If $x=\frac{e^y-e^{-y}}{e^y+e^{-y}}$ show that, $y=\frac{1}{2}\log_{e}\frac{1+x}{1-x}$
What I've tried,
taking log to the base e on both sides, we get;
$\log_{e}{x}$=$\log_{e}{m^2-1}/m^{2}+1$, where $m=e^y$.
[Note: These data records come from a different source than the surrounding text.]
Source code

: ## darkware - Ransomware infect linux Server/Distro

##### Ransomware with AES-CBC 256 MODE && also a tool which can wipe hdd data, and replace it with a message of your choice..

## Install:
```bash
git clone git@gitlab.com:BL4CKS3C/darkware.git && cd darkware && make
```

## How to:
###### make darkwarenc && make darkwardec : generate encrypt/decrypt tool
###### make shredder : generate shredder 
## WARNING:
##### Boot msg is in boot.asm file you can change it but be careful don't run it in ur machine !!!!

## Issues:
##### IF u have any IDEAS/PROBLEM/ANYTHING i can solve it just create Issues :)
But, how should I proceed from here. Any further help or hint is much appreciated.
On
HINt: find $e^{2y}$ from $x=\dfrac{e^y-e^{-y}}{e^y+e^{-y}}$ $$x=\frac{e^y-e^{-y}}{e^y+e^{-y}} =\frac{e^y-e^{-y}}{e^y+e^{-y}}\times \dfrac{e^y}{e^y} \\\to x=\dfrac{e^{2y}-1}{e^{2y}+1}$$then $$xe^{2y}+x=e^{2y}-1 \\e^{2y}(x-1)=-1-x\\\to e^{2y}=\dfrac{1+x}{1-x}$$now apply $\log$
On
HINT: Clear the denominator, distribute $x$, combine terms with $e^y$ and $e^{-y}$, then you can solve for $e^{2y}$. At this point, you can take natural logarithms.
On
$$x = \dfrac{e^y - e^{-y}}{e^y + e^{-y}} \\ \implies x = \dfrac{e^{2y}-1}{e^{2y}+1} \quad\text{[Simplify it by multiplying something common both on top and bottom]} \\ \implies e^{2y} = \dfrac{1+x}{1-x} \text{more simplification} \\$$ There you have it
On
$$\frac{e^y-e^{-y}}{e^y+e^{-y}}=\frac{e^{2y}-1}{e^{2y}+1}=x$$
so that by inversion*
$$e^{2y}=\frac{1+x}{1-x}.$$
*when $x\ne1$, $$\frac{z-1}{z+1}=x\iff z-1=zx+x\iff z(1-x)=1+x.$$
On
First of all: we have that $e^y, e^{-y} > 0$, hence $e^{y} - e^{-y} < e^{y} + e^{-y}$, which shows that $x < 1$. Moreover, we have that $(-1)(e^{y} + e^{-y}) = -e^{y} - e^{-y} < e^{y} - e^{-y}$, so we have that $-1 < x$. We conclude that $x \in ]-1,1[$. This piece is needed in order to be able to do all transformations in the following solution.
Suppose $x = \frac{e^y - e^{-y}}{e^y + e^{-y}}$, then we have that $$x(e^y + e^{-y}) = e^y - e^{-y}$$ and grouping the $e^y$ on the right hand side and the $e^{-y}$ on the left side, we find that $$(x - 1)e^y = -(x + 1)e^{-y}.$$ Therefore, we have that (swithching $e^{-y}$ to the right hand side) and the $x -1$ to the left hand side (which is possible since $x \neq 1$): $$e^{2y} = \frac{1 + x}{1 - x}.$$ Taking the natural logarithm of both sides (which we can, since $\frac{1 + x}{1 - x} > 0$ because $x \in ]-1,1[$), we find $$2y = \log_e\frac{1+x}{1 - x}.$$
from $$x=\frac{e^{2y}-1}{e^{2y}+1}$$ we get by multiplication with $e^{2y}+1$ $$e^{2y}+1=\frac{e^{2y}}{x}-\frac{1}{x}$$ from here we get $$e^{2y}\left(1-\frac{1}{x}\right)=-1-\frac{1}{x}$$ for $$x\ne 1$$ we get $$e^{2y}=\frac{x+1}{1-x}$$ can you proceed?